▸ **Instructions to follow**:
Range to output from the entries below: the line containing "starting this project" through the line containing "1. Update local version.". Set it down exactly, ends included, nothing else.

▸ **Stored data**:
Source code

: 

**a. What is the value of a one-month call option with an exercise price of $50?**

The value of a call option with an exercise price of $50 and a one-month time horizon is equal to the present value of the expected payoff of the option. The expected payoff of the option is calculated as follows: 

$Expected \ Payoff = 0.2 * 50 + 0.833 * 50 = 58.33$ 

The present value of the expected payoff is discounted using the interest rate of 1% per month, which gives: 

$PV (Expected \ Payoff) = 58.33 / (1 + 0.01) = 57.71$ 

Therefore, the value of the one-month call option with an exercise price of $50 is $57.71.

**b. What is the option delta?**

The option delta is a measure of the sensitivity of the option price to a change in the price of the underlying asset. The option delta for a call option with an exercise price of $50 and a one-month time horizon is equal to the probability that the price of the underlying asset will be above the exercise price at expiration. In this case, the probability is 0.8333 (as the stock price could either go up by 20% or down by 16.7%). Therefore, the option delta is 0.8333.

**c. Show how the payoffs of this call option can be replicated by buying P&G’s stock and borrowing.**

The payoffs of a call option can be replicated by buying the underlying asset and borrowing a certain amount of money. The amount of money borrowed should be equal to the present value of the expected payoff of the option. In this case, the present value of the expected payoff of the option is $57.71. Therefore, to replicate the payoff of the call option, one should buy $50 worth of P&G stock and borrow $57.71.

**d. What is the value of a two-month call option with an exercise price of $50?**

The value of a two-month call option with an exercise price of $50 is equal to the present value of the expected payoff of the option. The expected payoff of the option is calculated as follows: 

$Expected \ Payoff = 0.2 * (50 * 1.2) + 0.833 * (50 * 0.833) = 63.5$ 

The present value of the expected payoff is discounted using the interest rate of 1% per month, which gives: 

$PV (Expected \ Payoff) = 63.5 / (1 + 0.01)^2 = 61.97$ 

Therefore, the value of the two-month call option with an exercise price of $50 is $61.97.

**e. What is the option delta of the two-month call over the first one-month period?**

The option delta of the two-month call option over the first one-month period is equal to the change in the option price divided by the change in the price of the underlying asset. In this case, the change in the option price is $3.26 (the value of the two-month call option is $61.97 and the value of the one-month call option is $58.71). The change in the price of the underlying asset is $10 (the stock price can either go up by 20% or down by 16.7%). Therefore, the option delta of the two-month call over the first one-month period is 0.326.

* * *

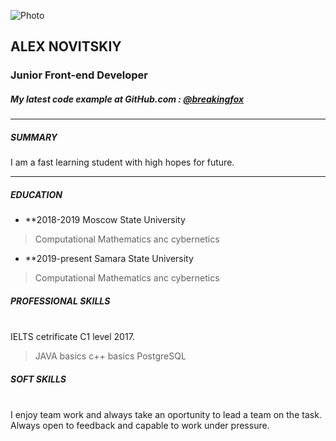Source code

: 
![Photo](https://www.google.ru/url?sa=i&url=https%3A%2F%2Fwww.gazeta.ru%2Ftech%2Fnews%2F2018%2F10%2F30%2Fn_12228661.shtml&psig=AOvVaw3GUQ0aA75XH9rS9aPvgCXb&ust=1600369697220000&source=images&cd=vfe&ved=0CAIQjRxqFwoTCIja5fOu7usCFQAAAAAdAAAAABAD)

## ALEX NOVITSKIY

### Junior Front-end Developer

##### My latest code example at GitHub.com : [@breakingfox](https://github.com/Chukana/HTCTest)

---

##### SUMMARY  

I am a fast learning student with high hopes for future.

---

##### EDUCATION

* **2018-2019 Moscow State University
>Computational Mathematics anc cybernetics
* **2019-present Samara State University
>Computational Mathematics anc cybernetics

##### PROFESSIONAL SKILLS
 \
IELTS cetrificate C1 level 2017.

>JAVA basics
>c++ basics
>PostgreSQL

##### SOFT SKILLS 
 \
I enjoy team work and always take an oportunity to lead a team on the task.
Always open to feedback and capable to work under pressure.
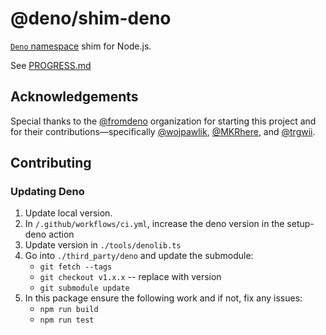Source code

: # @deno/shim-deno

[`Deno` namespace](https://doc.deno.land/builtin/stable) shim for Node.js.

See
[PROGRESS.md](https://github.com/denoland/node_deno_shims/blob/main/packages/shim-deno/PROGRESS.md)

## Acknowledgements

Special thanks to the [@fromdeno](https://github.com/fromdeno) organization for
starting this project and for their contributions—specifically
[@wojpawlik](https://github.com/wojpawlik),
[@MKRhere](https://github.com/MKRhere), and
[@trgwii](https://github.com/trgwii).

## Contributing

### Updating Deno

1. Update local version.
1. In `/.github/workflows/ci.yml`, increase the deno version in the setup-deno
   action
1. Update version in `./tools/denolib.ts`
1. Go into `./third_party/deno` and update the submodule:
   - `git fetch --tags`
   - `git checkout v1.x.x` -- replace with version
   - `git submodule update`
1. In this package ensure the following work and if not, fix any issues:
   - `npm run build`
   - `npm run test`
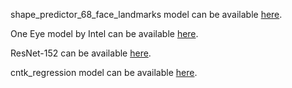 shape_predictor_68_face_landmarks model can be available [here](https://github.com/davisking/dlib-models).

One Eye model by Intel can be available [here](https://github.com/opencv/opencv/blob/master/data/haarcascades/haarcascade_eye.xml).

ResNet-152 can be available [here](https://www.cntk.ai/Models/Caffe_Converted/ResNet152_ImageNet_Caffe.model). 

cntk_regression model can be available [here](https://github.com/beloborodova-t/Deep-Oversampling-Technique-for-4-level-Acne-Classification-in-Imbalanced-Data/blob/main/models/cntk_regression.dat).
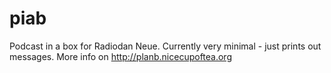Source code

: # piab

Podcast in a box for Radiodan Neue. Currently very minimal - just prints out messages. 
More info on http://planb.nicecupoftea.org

--

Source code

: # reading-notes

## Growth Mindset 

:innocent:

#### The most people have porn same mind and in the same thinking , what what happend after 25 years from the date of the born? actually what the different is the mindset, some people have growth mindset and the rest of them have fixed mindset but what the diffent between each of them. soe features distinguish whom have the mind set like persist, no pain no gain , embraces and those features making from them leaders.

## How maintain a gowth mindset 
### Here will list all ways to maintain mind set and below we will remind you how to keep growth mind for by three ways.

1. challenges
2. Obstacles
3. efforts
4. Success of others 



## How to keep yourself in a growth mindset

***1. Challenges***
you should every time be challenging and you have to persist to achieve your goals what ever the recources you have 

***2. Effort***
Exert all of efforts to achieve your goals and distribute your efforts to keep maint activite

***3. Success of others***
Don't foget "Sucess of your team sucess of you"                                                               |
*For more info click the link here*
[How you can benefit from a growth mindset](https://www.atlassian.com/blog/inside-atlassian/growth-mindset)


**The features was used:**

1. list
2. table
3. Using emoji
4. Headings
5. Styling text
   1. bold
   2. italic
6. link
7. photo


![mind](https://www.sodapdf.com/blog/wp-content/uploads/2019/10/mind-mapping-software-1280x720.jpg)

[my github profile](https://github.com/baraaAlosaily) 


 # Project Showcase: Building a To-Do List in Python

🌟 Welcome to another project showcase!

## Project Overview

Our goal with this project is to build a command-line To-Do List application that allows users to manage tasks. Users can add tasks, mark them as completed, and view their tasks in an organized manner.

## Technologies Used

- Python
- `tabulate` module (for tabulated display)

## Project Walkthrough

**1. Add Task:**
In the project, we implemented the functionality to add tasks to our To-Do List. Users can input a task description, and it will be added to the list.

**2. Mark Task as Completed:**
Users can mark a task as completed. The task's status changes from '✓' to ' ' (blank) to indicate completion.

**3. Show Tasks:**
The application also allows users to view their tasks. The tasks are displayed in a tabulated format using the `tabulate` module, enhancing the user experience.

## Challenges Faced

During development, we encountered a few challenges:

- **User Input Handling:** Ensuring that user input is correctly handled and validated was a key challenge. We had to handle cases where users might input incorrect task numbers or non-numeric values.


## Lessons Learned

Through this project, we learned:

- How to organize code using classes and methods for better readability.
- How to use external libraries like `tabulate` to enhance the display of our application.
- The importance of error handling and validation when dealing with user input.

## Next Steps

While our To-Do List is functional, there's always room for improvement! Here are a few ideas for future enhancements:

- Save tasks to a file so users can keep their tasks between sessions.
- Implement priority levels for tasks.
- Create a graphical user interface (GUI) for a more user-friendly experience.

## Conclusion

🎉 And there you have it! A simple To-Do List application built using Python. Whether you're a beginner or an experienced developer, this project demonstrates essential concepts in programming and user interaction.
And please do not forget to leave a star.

▸ **Task result**:
starting this project and for their contributions—specifically
[@wojpawlik](https://github.com/wojpawlik),
[@MKRhere](https://github.com/MKRhere), and
[@trgwii](https://github.com/trgwii).

## Contributing

### Updating Deno

1. Update local version.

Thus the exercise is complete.